**WHAT IS NEEDED**
From the records below, give the number of lines that contain the string "imagem", without any other text.

[[ DATA EXTRACTS open ]]

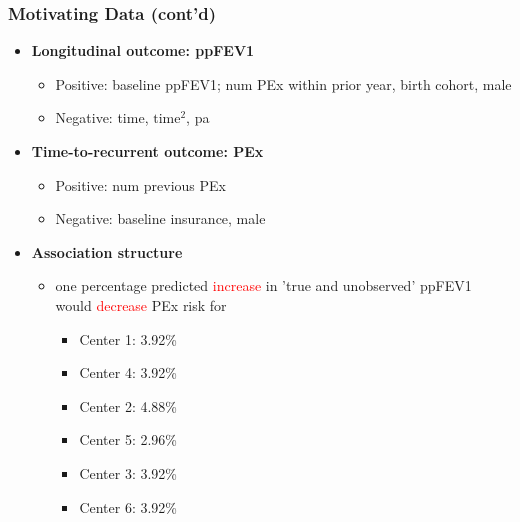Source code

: \documentclass[fleqn]{beamer}
\begin{document}
\begin{frame}
\frametitle{Motivating Data (cont'd)}
\begin{itemize}
    \item \textbf{Longitudinal outcome: ppFEV1}
    \begin{itemize}
        \item Positive: baseline ppFEV1; num PEx within prior year, birth cohort, male
        \item Negative: time, $\mbox{time}^2$, pa
    \end{itemize}
    \item \textbf{Time-to-recurrent outcome: PEx}
    \begin{itemize}
        \item Positive: num previous PEx
        \item Negative: baseline insurance, male
    \end{itemize}
    \item \textbf{Association structure}
    \begin{itemize}
        \item one percentage predicted \textcolor{red}{increase} in ’true and unobserved’ ppFEV1 would \textcolor{red}{decrease} PEx risk for 
         \begin{multicols}{3}
            \begin{itemize}
                  \item Center 1: 3.92\%
                  \item Center 4: 3.92\%
                  \item Center 2: 4.88\%
                  \item Center 5: 2.96\%
                  \item Center 3: 3.92\%
                  \item Center 6: 3.92\%
            \end{itemize}
        \end{multicols}
    \end{itemize}
\end{itemize}
\end{frame}
\end{document}
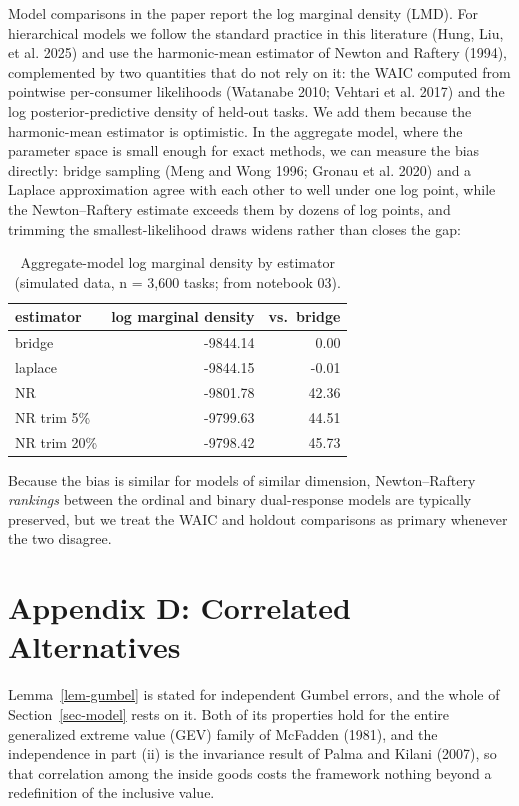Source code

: \documentclass[
  letterpaper,
  DIV=11,
  numbers=noendperiod]{scrartcl}
\theoremstyle{plain}
\theoremstyle{plain}
\theoremstyle{plain}
\theoremstyle{remark}
\begin{document}
Model comparisons in the paper report the log marginal density (LMD).
For hierarchical models we follow the standard practice in this
literature (Hung, Liu, et al. 2025) and use the harmonic-mean estimator
of Newton and Raftery (1994), complemented by two quantities that do not
rely on it: the WAIC computed from pointwise per-consumer likelihoods
(Watanabe 2010; Vehtari et al. 2017) and the log posterior-predictive
density of held-out tasks. We add them because the harmonic-mean
estimator is optimistic. In the aggregate model, where the parameter
space is small enough for exact methods, we can measure the bias
directly: bridge sampling (Meng and Wong 1996; Gronau et al. 2020) and a
Laplace approximation agree with each other to well under one log point,
while the Newton--Raftery estimate exceeds them by dozens of log points,
and trimming the smallest-likelihood draws widens rather than closes the
gap:

\begin{longtable}[]{@{}lrr@{}}

\caption{\label{tbl-lmd-check}Aggregate-model log marginal density by
estimator (simulated data, n = 3,600 tasks; from notebook 03).}

\tabularnewline

\toprule\noalign{}
estimator & log marginal density & vs.~bridge \\
\midrule\noalign{}
\endhead
\bottomrule\noalign{}
\endlastfoot
bridge & -9844.14 & 0.00 \\
laplace & -9844.15 & -0.01 \\
NR & -9801.78 & 42.36 \\
NR trim 5\% & -9799.63 & 44.51 \\
NR trim 20\% & -9798.42 & 45.73 \\

\end{longtable}

Because the bias is similar for models of similar dimension,
Newton--Raftery \emph{rankings} between the ordinal and binary
dual-response models are typically preserved, but we treat the WAIC and
holdout comparisons as primary whenever the two disagree.

\section*{Appendix D: Correlated Alternatives}\label{sec-appendix-gev}

Lemma~\ref{lem-gumbel} is stated for independent Gumbel errors, and the
whole of Section~\ref{sec-model} rests on it. Both of its properties
hold for the entire generalized extreme value (GEV) family of McFadden
(1981), and the independence in part (ii) is the invariance result of
Palma and Kilani (2007), so that correlation among the inside goods
costs the framework nothing beyond a redefinition of the inclusive
value.
\end{document}

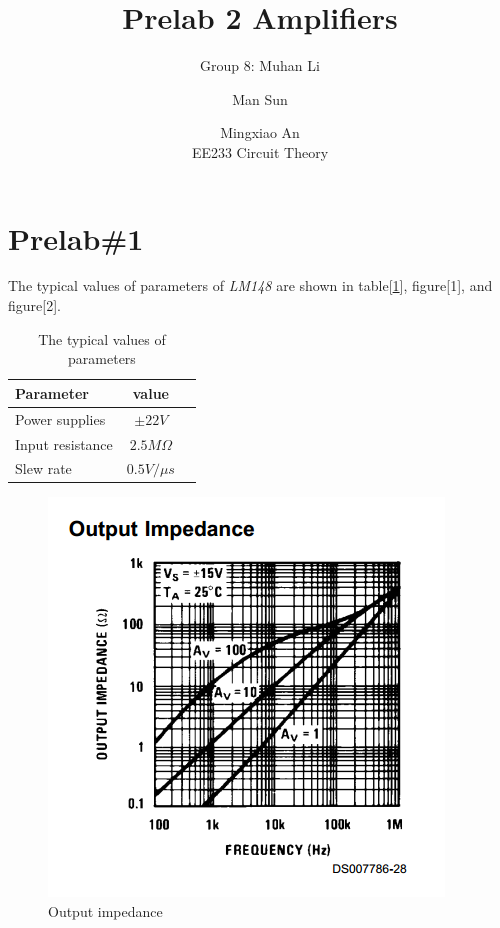 \documentclass{IEEEtran}
\title{Prelab 2 Amplifiers}
\author{Group 8: Muhan Li \and Man Sun \and Mingxiao An \\ EE233 Circuit Theory}
\begin{document}
	
	\maketitle
	
	\section{\textbf{Prelab\#1}}
	The typical values of parameters of \textit{LM148} are shown in table[\ref{tab:pl1}], figure[1], and figure[2].
	
	\begin{table}[!htbp]
		\centering
		\caption{The typical values of parameters}
		\begin{tabular}{lcl}
			\toprule
			Parameter & value & \\
			\midrule
			Power supplies & $\pm22\si{V}$ & \\
			Input resistance & $2.5\si{M\Omega}$ & \\
			Slew rate & $0.5\si{V/\mu s}$ & \\
			\bottomrule
		\end{tabular}
		\label{tab:pl1}
	\end{table}
	
	\begin{figure}[!htbp]
		\centering
		\label{fig:101}
		\begin{framed}
			\includegraphics[width=\linewidth]{images/1_1.PNG}
			\caption{Output impedance}
		\end{framed}
	\end{figure}
	
\end{document}
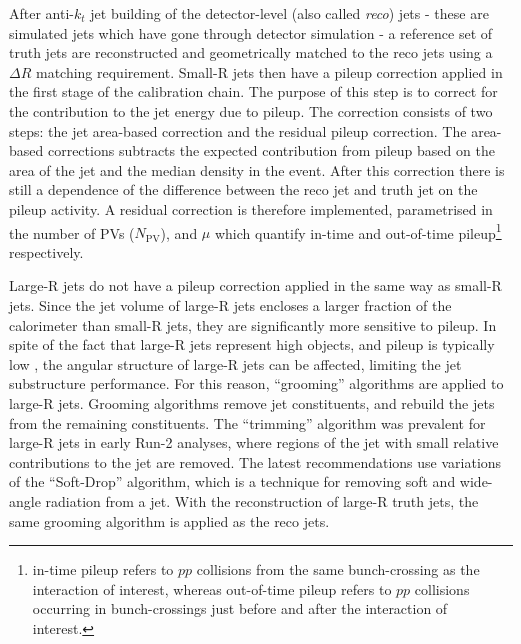 After anti-$k_t$ jet building of the detector-level (also called \textit{reco}) jets - these are simulated jets which have gone through detector simulation - a reference set of truth jets are reconstructed and geometrically matched to the reco jets using a $\Delta R$ matching requirement. Small-R jets then have a pileup correction applied in the first stage of the calibration chain. The purpose of this step is to correct for the contribution to the jet energy due to pileup. The correction consists of two steps: the jet area-based correction and the residual pileup correction. The area-based corrections subtracts the expected contribution from pileup based on the area of the jet and the median \pt density in the event. After this correction there is still a dependence of the difference between the reco jet and truth jet \pt on the pileup activity. A residual correction is therefore implemented, parametrised in the number of PVs ($N_{\text{PV}}$), and $\mu$ which quantify in-time and out-of-time pileup\footnote{in-time pileup refers to $pp$ collisions from the same bunch-crossing as the interaction of interest, whereas out-of-time pileup refers to $pp$ collisions occurring in bunch-crossings just before and after the interaction of interest.} respectively.

Large-R jets do not have a pileup correction applied in the same way as small-R jets. Since the jet volume of large-R jets encloses a larger fraction of the calorimeter than small-R jets, they are significantly more sensitive to pileup. In spite of the fact that large-R jets represent high \pt objects, and pileup is typically low \pt, the angular structure of large-R jets can be affected, limiting the jet substructure performance. For this reason, ``grooming'' algorithms are applied to large-R jets. Grooming algorithms remove jet constituents, and rebuild the jets from the remaining constituents. The ``trimming'' algorithm was prevalent for large-R jets in early Run-2 analyses, where regions of the jet with small relative contributions to the jet \pt are removed. The latest recommendations use variations of the ``Soft-Drop'' algorithm, which is a technique for removing soft and wide-angle radiation from a jet. With the reconstruction of large-R truth jets, the same grooming algorithm is applied as the reco jets.  

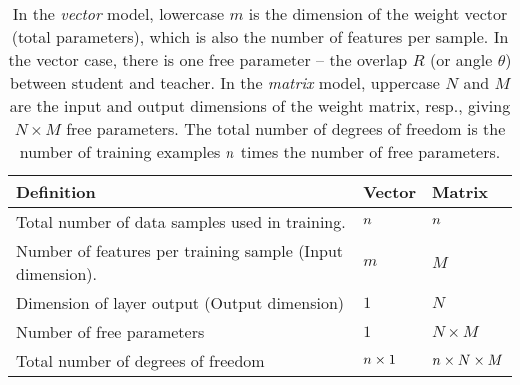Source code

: \begin{table}[H]
\centering
\begin{tabular}{l|l|l}
\toprule
 \textbf{Definition} & \textbf{Vector} & \textbf{Matrix} \\
\midrule
 Total number of data samples used in training. & $n$ & $n$ \\
 Number of features per training sample (Input dimension). & $m$ & $M$ \\
 Dimension of layer output (Output dimension)  & $1$ & $N$ \\
 Number of free parameters & $1$ & $N\times M$ \\
 Total number of degrees of freedom & $n\times 1$ & $n\times N\times M$ \\
\bottomrule
\end{tabular}
\caption{In the \emph{vector} model, lowercase $m$ is the dimension of the weight vector (total parameters), which is also the number of features per sample. In the vector case, there is one free parameter -- the overlap $R$ (or angle $\theta$) between student and teacher. In the \emph{matrix} model, uppercase $N$ and $M$ are the input and output dimensions of the weight matrix, resp., giving $N\times M$ free parameters.
The total number of degrees of freedom is the number of training examples $n$ times the number of free parameters.}
\label{tab:dim_notation}
\end{table}

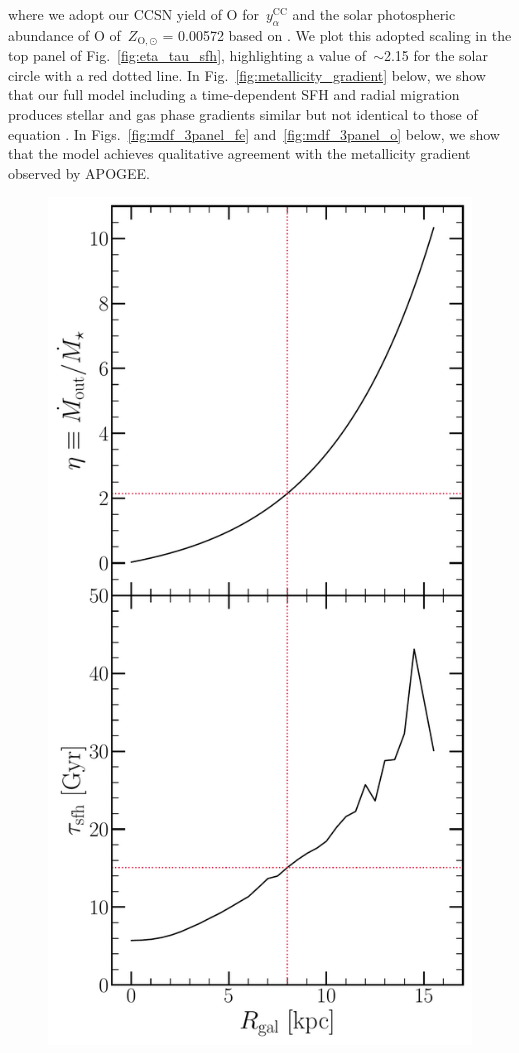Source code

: \documentclass[draft2.tex]{subfiles}
\begin{document}
where we adopt our CCSN yield of O for~$y_\alpha^\text{CC}$ and the solar 
photospheric abundance of O of~$Z_{\text{O},\odot}$ = 0.00572 based on 
\citet{Asplund2009}. 
We plot this adopted scaling in the top panel of Fig.~\ref{fig:eta_tau_sfh}, 
highlighting a value of~$\sim$2.15 for the solar circle with a red dotted line. 
In Fig.~\ref{fig:metallicity_gradient} below, we show that our full model 
including a time-dependent SFH and radial migration produces stellar and gas 
phase gradients similar but not identical to those of equation 
. 
In Figs.~\ref{fig:mdf_3panel_fe} and~\ref{fig:mdf_3panel_o} below, we show that 
the model achieves qualitative agreement with the metallicity gradient observed 
by APOGEE. 

\begin{figure} 
\centering 
\includegraphics[scale = 0.45]{eta_tau_sfh.pdf} 

\end{figure}
\end{document}
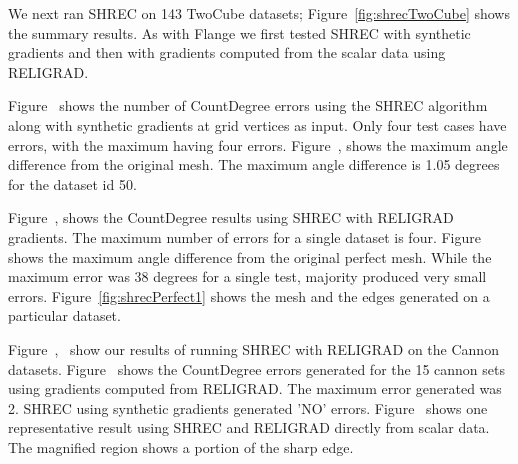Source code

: We next ran SHREC on 143 TwoCube datasets; Figure~\ref{fig:shrecTwoCube} shows the summary results. As with Flange we first tested SHREC with synthetic gradients and then with gradients computed from the scalar data using RELIGRAD.

Figure~\protect{} shows the number of CountDegree errors using the SHREC algorithm along with synthetic gradients at grid vertices as input. Only four test cases have errors, with the maximum having four errors. 
Figure~\protect{}, shows the maximum angle difference from the original mesh. The maximum angle difference is 1.05 degrees for the dataset id 50.

Figure~\protect{}, shows the CountDegree results using SHREC with RELIGRAD gradients. The maximum number of errors for a single dataset is four. Figure~\protect{} shows the maximum angle difference from the original perfect mesh. While the maximum error was 38 degrees for a single test, majority produced very small errors. Figure~\ref{fig:shrecPerfect1} shows the mesh and the edges generated on a particular dataset.

Figure~\protect{},~\protect{} show our results of running SHREC with RELIGRAD on the Cannon datasets. Figure~\protect{} shows the CountDegree errors generated for the 15 cannon sets using gradients computed from RELIGRAD. The maximum error generated was 2. SHREC using synthetic gradients generated 'NO' errors. Figure~\protect{} shows one representative result using SHREC and RELIGRAD directly from scalar data. The magnified region shows a portion of the sharp edge. 


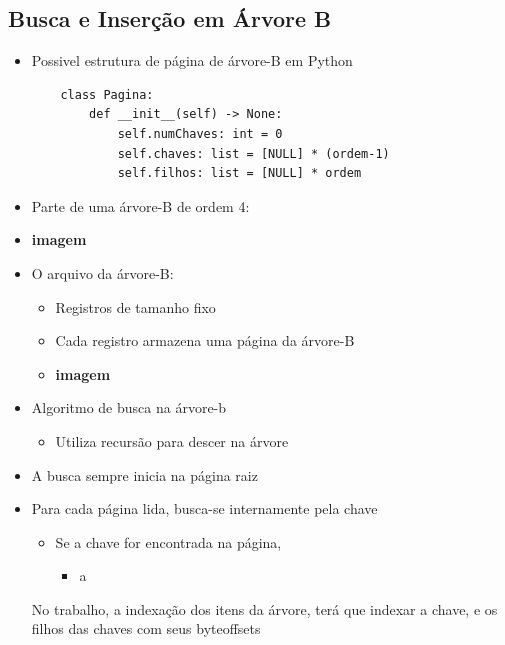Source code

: \documentclass[12pt]{article}
\begin{document}
    \subsection{Busca e Inserção em Árvore B}
        \begin{itemize}
            \item Possivel estrutura de página de árvore-B em Python
            \begin{verbatim}
    class Pagina:
        def __init__(self) -> None:
            self.numChaves: int = 0
            self.chaves: list = [NULL] * (ordem-1)
            self.filhos: list = [NULL] * ordem\end{verbatim}
            \item Parte de uma árvore-B de ordem 4:
            \item \textbf{imagem}
            \item O arquivo da árvore-B:
            \begin{itemize}
                \item Registros de tamanho fixo
                \item Cada registro armazena uma página da árvore-B
                \item \textbf{imagem}
            \end{itemize}
            \item Algoritmo de busca na árvore-b
            \begin{itemize}
                \item Utiliza recursão para descer na árvore
            \end{itemize}
            \item A busca sempre inicia na página raiz
            \item Para cada página lida, busca-se internamente pela chave
            \begin{itemize}
                \item Se a chave for encontrada na página, 
                \begin{itemize}
                    \item a
                \end{itemize}
            \end{itemize}
            


            \begin{scriptsize}
                No trabalho, a indexação dos itens da árvore, terá que indexar a 
            chave, e os filhos das chaves com seus byteoffsets
            \end{scriptsize} 
        \end{itemize}
\end{document}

[[ DATA EXTRACTS closed ]]

**SOLUTION FOR THIS PROBLEM**
2